Per compensare questo attacco alla libertà delle donne non basta il Codice Rosso, sbandierato come la misura definitiva per arginare il problema della violenza di genere. Oltre alla faticosa approvazione dell’emendamento sul revenge porn, questo provvedimento presenta diverse criticità, come il fatto di trattare la violenza di genere solo come una circostanza di emergenza e non come un problema sistematico, cosa che potrebbe scoraggiare le donne dal denunciare (visto che tre giorni per essere ascoltate da un pubblico ministero sono davvero pochi, senza contare che a solo 1 donna su 3 che si presenta in pronto soccorso dopo aver subìto percosse o violenze sessuali viene consigliato di denunciare). Ne è prova il mancato rinnovo dei finanziamenti ai centri antiviolenza, denunciato dalla rete Di.Re.
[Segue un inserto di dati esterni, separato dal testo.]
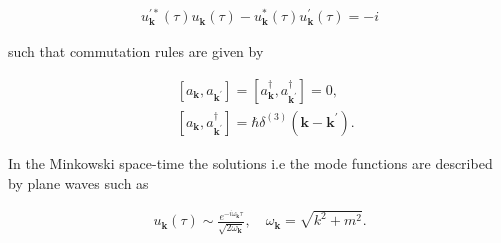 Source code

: \begin{align}
    u_{\mathbf{k}}^{\prime *}(\tau) u_{\mathbf{k}}(\tau)-u_{\mathbf{k}}^{*}(\tau) u_{\mathbf{k}}^{\prime}(\tau)= -i
\end{align}

such that commutation rules are given by


\begin{align}
    & {\left[a_{\mathbf{k}}, a_{\mathbf{k}^{\prime}}\right]=\left[a_{\mathbf{k}}^{\dagger}, a_{\mathbf{k}^{\prime}}^{\dagger}\right]=0,} \\
    & {\left[a_{\mathbf{k}}, a_{\mathbf{k}^{\prime}}^{\dagger}\right]=\hbar \delta^{(3)}\left(\mathbf{k}-\mathbf{k}^{\prime}\right) .}
\end{align}

In the Minkowski space-time the solutions i.e the mode functions are described by plane waves such as

\begin{align}
   u_{\mathbf{k}}(\tau) \sim \frac{e^{-i \omega_{\mathbf{k}} \tau}}{\sqrt{2 \omega_{\mathbf{k}}}}, \quad \omega_{\mathbf{k}}=\sqrt{k^{2}+m^{2}} .
 \end{align}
Il 3 aprile scorso, Giorgia Meloni, fresca di partecipazione del World Congress of Families, ha presentato alla Camera una mozione in favore della famiglia e di interventi per la natalità. Nell’atto si parla di misure per contrastare “la riduzione delle nascite da madre italiana”, a cui i governi precedenti e l’Europa avrebbero risposto con l’immigrazione, e si invita il governo a porre “la famiglia naturale” al centro dello Stato sociale, a “scoraggiare il ricorso all’interruzione volontaria di gravidanza e sostenere le donne nel percorso della maternità, assicurando lo stanziamento di adeguate risorse per tutte le iniziative che offrano a queste madri un’alternativa all’aborto”. Al momento è in corso la discussione del testo, ma in questo momento storico una mozione del genere è significativa e il suo esito potrebbe aggiungersi alla lunga lista di progetti di legge che con la scusa di proteggere la famiglia o la vita finiscono per ostacolare l’autodeterminazione delle donne.
Al momento, sette ddl di legge si prefiggono questo obiettivo. Intanto il governo si fa vanto di essere dalla parte delle donne, mentre Salvini propone di contrastare la violenza sulle donne con l’istituzione del telefono rosso. Che esiste già, dal 2009. Se gli interessasse davvero tutelare la libertà delle donne, fermerebbe il decreto che è già in discussione in Parlamento, proposto dal suo stesso partito.